Solar magnetic fields play a key role in understanding the nature of the coronal phenomena. Global coronal magnetic fields are usually extrapolated from photospheric fields for which farside data were taken about two weeks ago when it was at the frontside. For the first time we have constructed the extrapolations of global magnetic fields using frontside and AI-generated farside magnetic fields at a near-real time basis. We generate the farside magnetograms from three channel farside observations of Solar Terrestrial Relations Observatory (STEREO) $-$Ahead (A) and $-$Behind (B) by our deep learning model trained with frontside Solar Dynamics Observatory (SDO) EUV images and magnetograms.
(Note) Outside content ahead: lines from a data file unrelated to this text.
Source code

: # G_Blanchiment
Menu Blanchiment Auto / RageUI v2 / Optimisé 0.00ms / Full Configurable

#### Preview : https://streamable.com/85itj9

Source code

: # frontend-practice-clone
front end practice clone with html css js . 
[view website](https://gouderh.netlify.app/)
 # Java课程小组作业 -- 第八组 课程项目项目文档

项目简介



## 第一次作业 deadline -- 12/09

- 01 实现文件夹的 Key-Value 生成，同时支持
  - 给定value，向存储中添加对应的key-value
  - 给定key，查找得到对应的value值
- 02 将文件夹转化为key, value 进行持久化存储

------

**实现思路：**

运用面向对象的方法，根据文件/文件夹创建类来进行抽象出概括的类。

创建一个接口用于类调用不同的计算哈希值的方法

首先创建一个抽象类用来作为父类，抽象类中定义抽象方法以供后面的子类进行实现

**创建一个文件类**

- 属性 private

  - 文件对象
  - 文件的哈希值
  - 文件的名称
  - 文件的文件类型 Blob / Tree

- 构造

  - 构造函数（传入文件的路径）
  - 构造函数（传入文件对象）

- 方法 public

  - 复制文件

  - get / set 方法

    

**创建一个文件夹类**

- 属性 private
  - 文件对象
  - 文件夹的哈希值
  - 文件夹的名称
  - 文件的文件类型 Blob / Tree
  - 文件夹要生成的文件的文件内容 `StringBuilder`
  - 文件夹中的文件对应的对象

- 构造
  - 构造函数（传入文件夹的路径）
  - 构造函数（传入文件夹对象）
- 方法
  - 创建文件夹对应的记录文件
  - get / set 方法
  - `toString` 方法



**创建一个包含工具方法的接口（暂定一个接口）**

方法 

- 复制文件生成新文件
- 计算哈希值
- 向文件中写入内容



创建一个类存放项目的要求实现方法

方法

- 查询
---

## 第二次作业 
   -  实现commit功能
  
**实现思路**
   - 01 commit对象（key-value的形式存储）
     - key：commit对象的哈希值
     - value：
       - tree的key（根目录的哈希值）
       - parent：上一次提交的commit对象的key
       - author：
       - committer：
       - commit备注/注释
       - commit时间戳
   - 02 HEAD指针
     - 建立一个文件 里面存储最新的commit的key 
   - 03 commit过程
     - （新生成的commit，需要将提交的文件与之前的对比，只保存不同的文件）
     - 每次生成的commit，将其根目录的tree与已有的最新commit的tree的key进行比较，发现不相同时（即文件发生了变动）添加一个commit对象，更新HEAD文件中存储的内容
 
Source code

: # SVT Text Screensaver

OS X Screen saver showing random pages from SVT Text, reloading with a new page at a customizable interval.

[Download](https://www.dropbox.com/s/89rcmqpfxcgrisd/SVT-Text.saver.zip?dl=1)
For frontside testing data sets, we demonstrate that the generated magnetic field distributions are consistent with the real ones; not only active regions (ARs), but also quiet regions of the Sun. We make global magnetic field synchronic maps in which conventional farside data are replaced by farside ones generated by our model. The synchronic maps show much better not only the appearance of ARs but also the disappearance of others on the solar surface than before. We use these synchronized magnetic data to extrapolate the global coronal fields using Potential Field Source Surface (PFSS) model. We show that our results are much more consistent with coronal observations than those of the conventional method in view of solar active regions and coronal holes. We present several positive prospects of our new methodology for the study of solar corona, heliosphere, and space weather.